August 5, 2008 at 3:39 pm
Very cool article, my hat is off to you. It's been a long time, but I've used a technique like your recovered key space before. I had an initial problem with your first thing about the two phone numbers as I would have put a constraint on the field so that there could only be two records per employee, which would have complicated matters slightly.
We need to get Steve to add a Pingback because I'm definitely linking to this article from my blog.
Oh, and you might find the Four Yorkshiremen, if memory serves, is actually (technically) NOT Monty Python: it was actually first on At Last, The 1946 Show. However, that show was written by Cleese and Chapman with occasional appearances of other soon-to-be Pythons such as Idle and I think Palin. Unfortunately most of that series was lost, I think there are only five episodes out on a two DVD set. Even though the video is really bad, it's still worth watching. I was overjoyed to find them available.
-----
[font="Arial"]Knowledge is of two kinds. We know a subject ourselves or we know where we can find information upon it. --Samuel Johnson[/font]
August 5, 2008 at 4:11 pm
Wayne West (8/5/2008)
Very cool article, my hat is off to you.
Thanks, Wayne.
Oh, and you might find the Four Yorkshiremen, if memory serves, is actually (technically) NOT Monty Python: it was actually first on At Last, The 1946 Show. However, that show was written by Cleese and Chapman with occasional appearances of other soon-to-be Pythons such as Idle and I think Palin. Unfortunately most of that series was lost, I think there are only five episodes out on a two DVD set. Even though the video is really bad, it's still worth watching. I was overjoyed to find them available.
Huh, now that's another thing I learned today!

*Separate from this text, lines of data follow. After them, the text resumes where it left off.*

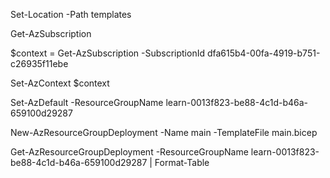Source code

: Set-Location -Path templates

Get-AzSubscription

$context = Get-AzSubscription -SubscriptionId dfa615b4-00fa-4919-b751-c26935f11ebe

Set-AzContext $context

Set-AzDefault -ResourceGroupName learn-0013f823-be88-4c1d-b46a-659100d29287

New-AzResourceGroupDeployment -Name main -TemplateFile main.bicep

Get-AzResourceGroupDeployment -ResourceGroupName learn-0013f823-be88-4c1d-b46a-659100d29287 | Format-Table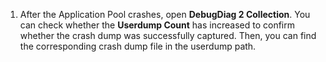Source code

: 1. After the Application Pool crashes, open **DebugDiag 2 Collection**. You can check whether the **Userdump Count** has increased to confirm whether the crash dump was successfully captured. Then, you can find the corresponding crash dump file in the userdump path.

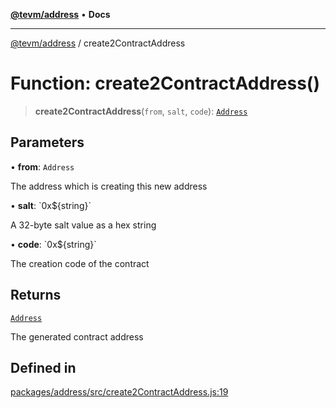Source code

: [**@tevm/address**](../README.md) • **Docs**

***

[@tevm/address](../globals.md) / create2ContractAddress

# Function: create2ContractAddress()

> **create2ContractAddress**(`from`, `salt`, `code`): [`Address`](../classes/Address.md)

## Parameters

• **from**: `Address`

The address which is creating this new address

• **salt**: \`0x$\{string\}\`

A 32-byte salt value as a hex string

• **code**: \`0x$\{string\}\`

The creation code of the contract

## Returns

[`Address`](../classes/Address.md)

The generated contract address

## Defined in

[packages/address/src/create2ContractAddress.js:19](https://github.com/evmts/tevm-monorepo/blob/main/packages/address/src/create2ContractAddress.js#L19)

[font="Times New Roman"]-- RBarryYoung[/font], [font="Times New Roman"] (302)375-0451[/font] blog: MovingSQL.com, Twitter: @RBarryYoung[font="Arial Black"]
Proactive Performance Solutions, Inc. [/font][font="Verdana"] "Performance is our middle name."[/font]
August 5, 2008 at 4:48 pm
Such a great article. I really like how you took the time to explain things. I came onto the computer scene when issues like that were still talked about as recent history, but not worried about. I never worried about every last bit anyway.
The only thing that was missing for me (because I wanted to try out one of your queries) was the sample data for the main table and you provided that in an earlier comment. So, now you know you helped out at least 2 people. 😉
Finally, I think humor is very important, even in technical articles. So, I wanted to give you public cudos for my favorite line in your article: "Now one byte may not seem like a lot today, but in the 70's an entire family of programmers could live in the space provided by a single byte."
August 5, 2008 at 5:04 pm
Thanks for the feedback JJ. I think that (appropiate) humor is an important part of work and life too. Glad you liked the joke!
😀
[font="Times New Roman"]-- RBarryYoung[/font], [font="Times New Roman"] (302)375-0451[/font] blog: MovingSQL.com, Twitter: @RBarryYoung[font="Arial Black"]
Proactive Performance Solutions, Inc. [/font][font="Verdana"] "Performance is our middle name."[/font]
August 5, 2008 at 5:24 pm
Andy DBA (8/5/2008)
Also, the concept of storing a tally table would be a pretty hard sell. "So you're suggesting we have a permanent table of nothing but consectutive numbers? REALLY? Well, how high should we count? I say we use long ints for this table of yours and we'll take the storage cost out of your salary."
11,000 is my magic number... covers VARCHAR(8000) and a smidge more than 30 years of days for mortgages. For anything else in 2k5, a Cross Join CTE does well up to 121 million.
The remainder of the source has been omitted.